Assigned task → Determine how many lines of the listing contain the word "what". The reply is that number alone.

Available records →
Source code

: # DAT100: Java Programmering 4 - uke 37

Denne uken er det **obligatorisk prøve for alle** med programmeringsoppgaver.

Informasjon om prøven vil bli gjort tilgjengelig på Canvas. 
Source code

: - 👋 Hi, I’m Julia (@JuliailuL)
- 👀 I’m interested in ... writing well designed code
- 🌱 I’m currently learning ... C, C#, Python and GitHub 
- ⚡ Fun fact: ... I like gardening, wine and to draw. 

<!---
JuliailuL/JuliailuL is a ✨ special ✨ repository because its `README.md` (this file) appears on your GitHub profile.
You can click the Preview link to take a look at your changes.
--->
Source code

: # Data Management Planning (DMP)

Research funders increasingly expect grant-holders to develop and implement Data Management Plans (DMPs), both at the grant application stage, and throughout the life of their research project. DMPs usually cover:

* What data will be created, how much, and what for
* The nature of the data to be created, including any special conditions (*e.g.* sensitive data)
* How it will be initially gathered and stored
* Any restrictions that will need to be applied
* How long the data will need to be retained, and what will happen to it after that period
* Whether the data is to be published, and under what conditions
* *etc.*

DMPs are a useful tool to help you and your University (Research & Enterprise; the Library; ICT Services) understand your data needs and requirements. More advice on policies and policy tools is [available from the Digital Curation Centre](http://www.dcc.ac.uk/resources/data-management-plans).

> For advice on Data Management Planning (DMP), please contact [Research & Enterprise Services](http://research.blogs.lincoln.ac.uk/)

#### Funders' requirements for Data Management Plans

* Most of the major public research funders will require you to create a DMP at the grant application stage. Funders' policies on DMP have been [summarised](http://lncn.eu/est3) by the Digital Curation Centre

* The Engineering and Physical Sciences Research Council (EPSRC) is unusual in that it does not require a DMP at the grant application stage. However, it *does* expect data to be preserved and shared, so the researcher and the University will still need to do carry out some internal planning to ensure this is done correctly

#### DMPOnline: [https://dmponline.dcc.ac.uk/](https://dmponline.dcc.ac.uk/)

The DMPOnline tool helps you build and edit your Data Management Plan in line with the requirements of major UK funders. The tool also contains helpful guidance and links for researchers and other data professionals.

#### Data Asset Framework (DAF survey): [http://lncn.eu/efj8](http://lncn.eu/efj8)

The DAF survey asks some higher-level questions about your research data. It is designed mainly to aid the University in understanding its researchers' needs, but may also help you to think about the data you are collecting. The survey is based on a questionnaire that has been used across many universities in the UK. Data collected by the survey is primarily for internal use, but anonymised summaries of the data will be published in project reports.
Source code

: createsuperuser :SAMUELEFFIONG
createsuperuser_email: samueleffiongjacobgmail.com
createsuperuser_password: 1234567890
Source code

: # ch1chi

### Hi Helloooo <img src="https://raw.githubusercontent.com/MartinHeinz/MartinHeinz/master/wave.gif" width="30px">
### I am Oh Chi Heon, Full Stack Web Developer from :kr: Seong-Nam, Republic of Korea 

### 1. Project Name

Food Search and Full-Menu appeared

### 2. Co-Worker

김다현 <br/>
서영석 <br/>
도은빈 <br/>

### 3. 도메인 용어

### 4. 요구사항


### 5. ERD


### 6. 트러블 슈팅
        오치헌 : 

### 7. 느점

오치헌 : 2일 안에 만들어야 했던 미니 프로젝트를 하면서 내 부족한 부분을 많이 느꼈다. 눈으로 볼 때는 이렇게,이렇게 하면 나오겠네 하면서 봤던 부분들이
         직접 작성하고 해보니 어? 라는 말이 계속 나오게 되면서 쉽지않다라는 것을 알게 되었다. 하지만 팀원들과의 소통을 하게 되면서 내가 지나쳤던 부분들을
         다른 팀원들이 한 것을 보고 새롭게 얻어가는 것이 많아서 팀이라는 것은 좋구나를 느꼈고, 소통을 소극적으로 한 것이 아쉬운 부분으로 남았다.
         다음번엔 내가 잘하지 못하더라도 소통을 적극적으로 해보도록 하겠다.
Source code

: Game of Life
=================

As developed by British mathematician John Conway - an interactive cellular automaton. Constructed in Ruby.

Answer to the problem → 3